What makes a utopia “modern”? Can it really be “modern,” and if so, can it really also be “anti-modern”? I pose these questions because the bulk of anthropological literature on utopia takes for granted a context of “modernity,” positioning utopian projects within, against, or beyond this totalizing concept. The first problem with allowing “modernity” to undergird one’s understanding of contemporary utopias is that modernity itself is a hollow concept, encompassing a wide range of phenomena, including bureaucracy, capitalism, secularism, industrialization, individualism, the Atlantic slave trade, European colonialism, the Enlightenment, ethics, and so on.[1] Second, working from presumptions of what is and is not “modern” perpetuates false distinctions among the people, dreams, and places that fall within those categories. Third, it assumes a particular temporality in which utopias must exist—premodern, modern, and postmodern. The articles gathered here from the AE archives, along with suggestions for further reading, problematize the issue of modern utopias by analyzing examples of presumed “anti-modern” utopic struggles.

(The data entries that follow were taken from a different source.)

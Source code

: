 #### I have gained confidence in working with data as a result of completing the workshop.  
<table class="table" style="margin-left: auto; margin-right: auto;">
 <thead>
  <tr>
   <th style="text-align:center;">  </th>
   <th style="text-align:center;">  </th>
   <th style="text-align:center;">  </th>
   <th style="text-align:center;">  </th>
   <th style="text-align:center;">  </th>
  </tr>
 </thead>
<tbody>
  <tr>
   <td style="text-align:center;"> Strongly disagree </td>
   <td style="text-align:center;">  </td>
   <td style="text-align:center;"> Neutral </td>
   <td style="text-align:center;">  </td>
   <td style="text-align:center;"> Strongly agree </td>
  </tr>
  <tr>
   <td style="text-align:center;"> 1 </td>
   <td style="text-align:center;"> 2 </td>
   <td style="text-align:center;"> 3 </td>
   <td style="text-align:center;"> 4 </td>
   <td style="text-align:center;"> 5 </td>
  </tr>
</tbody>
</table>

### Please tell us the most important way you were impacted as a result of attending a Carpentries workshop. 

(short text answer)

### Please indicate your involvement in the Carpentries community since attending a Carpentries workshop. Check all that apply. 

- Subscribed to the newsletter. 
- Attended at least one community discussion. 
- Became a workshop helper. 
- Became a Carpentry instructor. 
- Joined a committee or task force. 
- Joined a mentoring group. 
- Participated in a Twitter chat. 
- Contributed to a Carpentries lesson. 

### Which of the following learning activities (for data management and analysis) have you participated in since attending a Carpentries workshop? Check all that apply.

Nearly a decade ago as an undergraduate, I read Lara Deeb’s (2006) An Enchanted Modern and experienced a certain Barthian piercing, unsettling me so that her provocations lingered over the years. At the time, I was just beginning to consider the possibility of what has since become my doctoral research project, which looks at a Catholic utopian project four decades in the making, one that has led to the creation of hundreds of intentional communities across the United States and a privately owned town in Southwest Florida. While my own work has developed in a direction far from that of Deeb, the core idea that she presents in An Enchanted Modern has lingered with me and has brought to my work a heightened sensitivity to my Catholic interlocutors’ constructions of morality, utopia, and political endeavors, and to the histories they are drawing from to create them. The idea is quite simple: contrary to what Enlightenment thinking and its ramifications in academic thought would have us believe, religion and religious thought are not inherently anti-modern.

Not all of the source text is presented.